• [Task brief]: All of the data below should be printed again exactly, pictures excluded.

Dataset entries
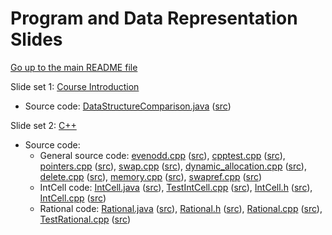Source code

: Program and Data Representation Slides
======================================

[Go up to the main README file](../README.html)

Slide set 1: [Course Introduction](01-intro.html)

- Source code: [DataStructureComparison.java](src/01-intro/DataStructureComparison.java.html) ([src](src/01-intro/DataStructureComparison.java))


Slide set 2: [C++](02-cpp.html)

- Source code:
  - General source code: 
    [evenodd.cpp](src/02-cpp/evenodd.cpp.html) ([src](src/02-cpp/evenodd.cpp)),
    [cpptest.cpp](src/02-cpp/cpptest.cpp.html) ([src](src/02-cpp/cpptest.cpp)),
    [pointers.cpp](src/02-cpp/pointers.cpp.html) ([src](src/02-cpp/pointers.cpp)), 
    [swap.cpp](src/02-cpp/swap.cpp.html) ([src](src/02-cpp/swap.cpp)),
    [dynamic_allocation.cpp](src/02-cpp/dynamic_allocation.cpp.html) ([src](src/02-cpp/dynamic_allocation.cpp)),
    [delete.cpp](src/02-cpp/delete.cpp.html) ([src](src/02-cpp/delete.cpp)),
    [memory.cpp](src/02-cpp/memory.cpp.html) ([src](src/02-cpp/memory.cpp)),
    [swapref.cpp](src/02-cpp/swapref.cpp.html) ([src](src/02-cpp/swapref.cpp))
  - IntCell code: 
    [IntCell.java](src/02-cpp/IntCell.java.html) ([src](src/02-cpp/IntCell.java)), 
    [TestIntCell.cpp](src/02-cpp/TestIntCell.cpp.html) ([src](src/02-cpp/TestIntCell.cpp)),
    [IntCell.h](src/02-cpp/IntCell.h.html) ([src](src/02-cpp/IntCell.h)), 
    [IntCell.cpp](src/02-cpp/IntCell.cpp.html) ([src](src/02-cpp/IntCell.cpp))
  - Rational code: 
    [Rational.java](src/02-cpp/Rational.java.html) ([src](src/02-cpp/Rational.java)), 
    [Rational.h](src/02-cpp/Rational.h.html) ([src](src/02-cpp/Rational.h)),
    [Rational.cpp](src/02-cpp/Rational.cpp.html) ([src](src/02-cpp/Rational.cpp)), 
    [TestRational.cpp](src/02-cpp/TestRational.cpp.html) ([src](src/02-cpp/TestRational.cpp))
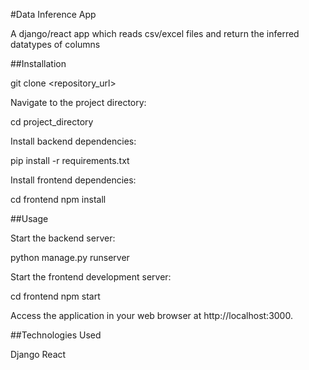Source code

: #Data Inference App


A django/react app which reads csv/excel files and return the inferred datatypes of columns

##Installation

git clone <repository_url>

Navigate to the project directory:

cd project_directory

Install backend dependencies:

pip install -r requirements.txt

Install frontend dependencies:

cd frontend
npm install

##Usage

Start the backend server:

python manage.py runserver

Start the frontend development server:

cd frontend
npm start

Access the application in your web browser at http://localhost:3000.


##Technologies Used

Django
React
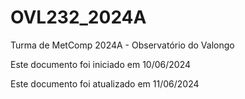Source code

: # OVL232_2024A
Turma de MetComp 2024A - Observatório do Valongo

Este documento foi iniciado em 10/06/2024

Este documento foi atualizado em 11/06/2024
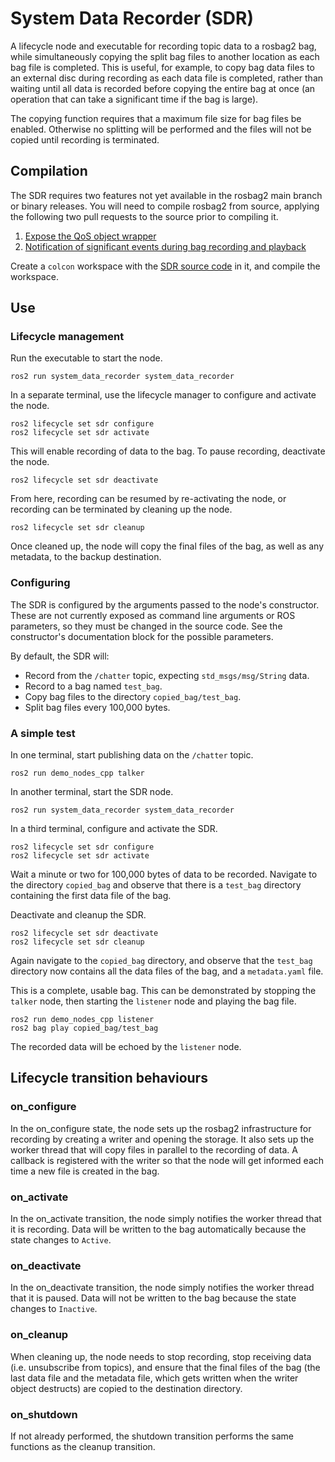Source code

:# System Data Recorder (SDR)


A lifecycle node and executable for recording topic data to a rosbag2 bag, while simultaneously copying the split bag files to another location as each bag file is completed.
This is useful, for example, to copy bag data files to an external disc during recording as each data file is completed, rather than waiting until all data is recorded before copying the entire bag at once (an operation that can take a significant time if the bag is large).

The copying function requires that a maximum file size for bag files be enabled.
Otherwise no splitting will be performed and the files will not be copied until recording is terminated.


## Compilation

The SDR requires two features not yet available in the rosbag2 main branch or binary releases.
You will need to compile rosbag2 from source, applying the following two pull requests to the source prior to compiling it.

1. [Expose the QoS object wrapper](https://github.com/ros2/rosbag2/pull/910)
2. [Notification of significant events during bag recording and playback](https://github.com/ros2/rosbag2/pull/908)

Create a `colcon` workspace with the [SDR source code](https://github.com/osrf/system_data_recorder) in it, and compile the workspace.


## Use

### Lifecycle management

Run the executable to start the node.

    ros2 run system_data_recorder system_data_recorder

In a separate terminal, use the lifecycle manager to configure and activate the node.

    ros2 lifecycle set sdr configure
    ros2 lifecycle set sdr activate

This will enable recording of data to the bag.
To pause recording, deactivate the node.

    ros2 lifecycle set sdr deactivate

From here, recording can be resumed by re-activating the node, or recording can be terminated by cleaning up the node.

    ros2 lifecycle set sdr cleanup

Once cleaned up, the node will copy the final files of the bag, as well as any metadata, to the backup destination.

### Configuring

The SDR is configured by the arguments passed to the node's constructor.
These are not currently exposed as command line arguments or ROS parameters, so they must be changed in the source code.
See the constructor's documentation block for the possible parameters.

By default, the SDR will:

- Record from the `/chatter` topic, expecting `std_msgs/msg/String` data.
- Record to a bag named `test_bag`.
- Copy bag files to the directory `copied_bag/test_bag`.
- Split bag files every 100,000 bytes.

### A simple test

In one terminal, start publishing data on the `/chatter` topic.

    ros2 run demo_nodes_cpp talker

In another terminal, start the SDR node.

    ros2 run system_data_recorder system_data_recorder

In a third terminal, configure and activate the SDR.

    ros2 lifecycle set sdr configure
    ros2 lifecycle set sdr activate

Wait a minute or two for 100,000 bytes of data to be recorded.
Navigate to the directory `copied_bag` and observe that there is a `test_bag`
directory containing the first data file of the bag.

Deactivate and cleanup the SDR.

    ros2 lifecycle set sdr deactivate
    ros2 lifecycle set sdr cleanup

Again navigate to the `copied_bag` directory, and observe that the `test_bag`
directory now contains all the data files of the bag, and a `metadata.yaml`
file.

This is a complete, usable bag.
This can be demonstrated by stopping the `talker` node, then starting the
`listener` node and playing the bag file.

    ros2 run demo_nodes_cpp listener
    ros2 bag play copied_bag/test_bag

The recorded data will be echoed by the `listener` node.


## Lifecycle transition behaviours

### on_configure

In the on_configure state, the node sets up the rosbag2 infrastructure for
recording by creating a writer and opening the storage. It also sets up the
worker thread that will copy files in parallel to the recording of data. A
callback is registered with the writer so that the node will get informed each
time a new file is created in the bag.

### on_activate

In the on_activate transition, the node simply notifies the worker thread that
it is recording. Data will be written to the bag automatically because the
state changes to `Active`.

### on_deactivate

In the on_deactivate transition, the node simply notifies the worker thread
that it is paused. Data will not be written to the bag because the state
changes to `Inactive`.

### on_cleanup

When cleaning up, the node needs to stop recording, stop receiving data (i.e.
unsubscribe from topics), and ensure that the final files of the bag (the last
data file and the metadata file, which gets written when the writer object
destructs) are copied to the destination directory.

### on_shutdown

If not already performed, the shutdown transition performs the same functions
as the cleanup transition.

• [Exercise output]:
Source code

: Program and Data Representation Slides
======================================

[Go up to the main README file](../README.html)

Slide set 1: [Course Introduction](01-intro.html)

- Source code: [DataStructureComparison.java](src/01-intro/DataStructureComparison.java.html) ([src](src/01-intro/DataStructureComparison.java))


Slide set 2: [C++](02-cpp.html)

- Source code:
  - General source code: 
    [evenodd.cpp](src/02-cpp/evenodd.cpp.html) ([src](src/02-cpp/evenodd.cpp)),
    [cpptest.cpp](src/02-cpp/cpptest.cpp.html) ([src](src/02-cpp/cpptest.cpp)),
    [pointers.cpp](src/02-cpp/pointers.cpp.html) ([src](src/02-cpp/pointers.cpp)), 
    [swap.cpp](src/02-cpp/swap.cpp.html) ([src](src/02-cpp/swap.cpp)),
    [dynamic_allocation.cpp](src/02-cpp/dynamic_allocation.cpp.html) ([src](src/02-cpp/dynamic_allocation.cpp)),
    [delete.cpp](src/02-cpp/delete.cpp.html) ([src](src/02-cpp/delete.cpp)),
    [memory.cpp](src/02-cpp/memory.cpp.html) ([src](src/02-cpp/memory.cpp)),
    [swapref.cpp](src/02-cpp/swapref.cpp.html) ([src](src/02-cpp/swapref.cpp))
  - IntCell code: 
    [IntCell.java](src/02-cpp/IntCell.java.html) ([src](src/02-cpp/IntCell.java)), 
    [TestIntCell.cpp](src/02-cpp/TestIntCell.cpp.html) ([src](src/02-cpp/TestIntCell.cpp)),
    [IntCell.h](src/02-cpp/IntCell.h.html) ([src](src/02-cpp/IntCell.h)), 
    [IntCell.cpp](src/02-cpp/IntCell.cpp.html) ([src](src/02-cpp/IntCell.cpp))
  - Rational code: 
    [Rational.java](src/02-cpp/Rational.java.html) ([src](src/02-cpp/Rational.java)), 
    [Rational.h](src/02-cpp/Rational.h.html) ([src](src/02-cpp/Rational.h)),
    [Rational.cpp](src/02-cpp/Rational.cpp.html) ([src](src/02-cpp/Rational.cpp)), 
    [TestRational.cpp](src/02-cpp/TestRational.cpp.html) ([src](src/02-cpp/TestRational.cpp))
Source code

: #Data Inference App


A django/react app which reads csv/excel files and return the inferred datatypes of columns

##Installation

git clone <repository_url>

Navigate to the project directory:

cd project_directory

Install backend dependencies:

pip install -r requirements.txt

Install frontend dependencies:

cd frontend
npm install

##Usage

Start the backend server:

python manage.py runserver

Start the frontend development server:

cd frontend
npm start

Access the application in your web browser at http://localhost:3000.


##Technologies Used

Django
React
Source code

: # OVL232_2024A
Turma de MetComp 2024A - Observatório do Valongo

Este documento foi iniciado em 10/06/2024

Este documento foi atualizado em 11/06/2024
Source code

:# System Data Recorder (SDR)


A lifecycle node and executable for recording topic data to a rosbag2 bag, while simultaneously copying the split bag files to another location as each bag file is completed.
This is useful, for example, to copy bag data files to an external disc during recording as each data file is completed, rather than waiting until all data is recorded before copying the entire bag at once (an operation that can take a significant time if the bag is large).

The copying function requires that a maximum file size for bag files be enabled.
Otherwise no splitting will be performed and the files will not be copied until recording is terminated.


## Compilation

The SDR requires two features not yet available in the rosbag2 main branch or binary releases.
You will need to compile rosbag2 from source, applying the following two pull requests to the source prior to compiling it.

1. [Expose the QoS object wrapper](https://github.com/ros2/rosbag2/pull/910)
2. [Notification of significant events during bag recording and playback](https://github.com/ros2/rosbag2/pull/908)

Create a `colcon` workspace with the [SDR source code](https://github.com/osrf/system_data_recorder) in it, and compile the workspace.


## Use

### Lifecycle management

Run the executable to start the node.

    ros2 run system_data_recorder system_data_recorder

In a separate terminal, use the lifecycle manager to configure and activate the node.

    ros2 lifecycle set sdr configure
    ros2 lifecycle set sdr activate

This will enable recording of data to the bag.
To pause recording, deactivate the node.

    ros2 lifecycle set sdr deactivate

From here, recording can be resumed by re-activating the node, or recording can be terminated by cleaning up the node.

    ros2 lifecycle set sdr cleanup

Once cleaned up, the node will copy the final files of the bag, as well as any metadata, to the backup destination.

### Configuring

The SDR is configured by the arguments passed to the node's constructor.
These are not currently exposed as command line arguments or ROS parameters, so they must be changed in the source code.
See the constructor's documentation block for the possible parameters.

By default, the SDR will:

- Record from the `/chatter` topic, expecting `std_msgs/msg/String` data.
- Record to a bag named `test_bag`.
- Copy bag files to the directory `copied_bag/test_bag`.
- Split bag files every 100,000 bytes.

### A simple test

In one terminal, start publishing data on the `/chatter` topic.

    ros2 run demo_nodes_cpp talker

In another terminal, start the SDR node.

    ros2 run system_data_recorder system_data_recorder

In a third terminal, configure and activate the SDR.

    ros2 lifecycle set sdr configure
    ros2 lifecycle set sdr activate

Wait a minute or two for 100,000 bytes of data to be recorded.
Navigate to the directory `copied_bag` and observe that there is a `test_bag`
directory containing the first data file of the bag.

Deactivate and cleanup the SDR.

    ros2 lifecycle set sdr deactivate
    ros2 lifecycle set sdr cleanup

Again navigate to the `copied_bag` directory, and observe that the `test_bag`
directory now contains all the data files of the bag, and a `metadata.yaml`
file.

This is a complete, usable bag.
This can be demonstrated by stopping the `talker` node, then starting the
`listener` node and playing the bag file.

    ros2 run demo_nodes_cpp listener
    ros2 bag play copied_bag/test_bag

The recorded data will be echoed by the `listener` node.


## Lifecycle transition behaviours

### on_configure

In the on_configure state, the node sets up the rosbag2 infrastructure for
recording by creating a writer and opening the storage. It also sets up the
worker thread that will copy files in parallel to the recording of data. A
callback is registered with the writer so that the node will get informed each
time a new file is created in the bag.

### on_activate

In the on_activate transition, the node simply notifies the worker thread that
it is recording. Data will be written to the bag automatically because the
state changes to `Active`.

### on_deactivate

In the on_deactivate transition, the node simply notifies the worker thread
that it is paused. Data will not be written to the bag because the state
changes to `Inactive`.

### on_cleanup

When cleaning up, the node needs to stop recording, stop receiving data (i.e.
unsubscribe from topics), and ensure that the final files of the bag (the last
data file and the metadata file, which gets written when the writer object
destructs) are copied to the destination directory.

### on_shutdown

If not already performed, the shutdown transition performs the same functions
as the cleanup transition.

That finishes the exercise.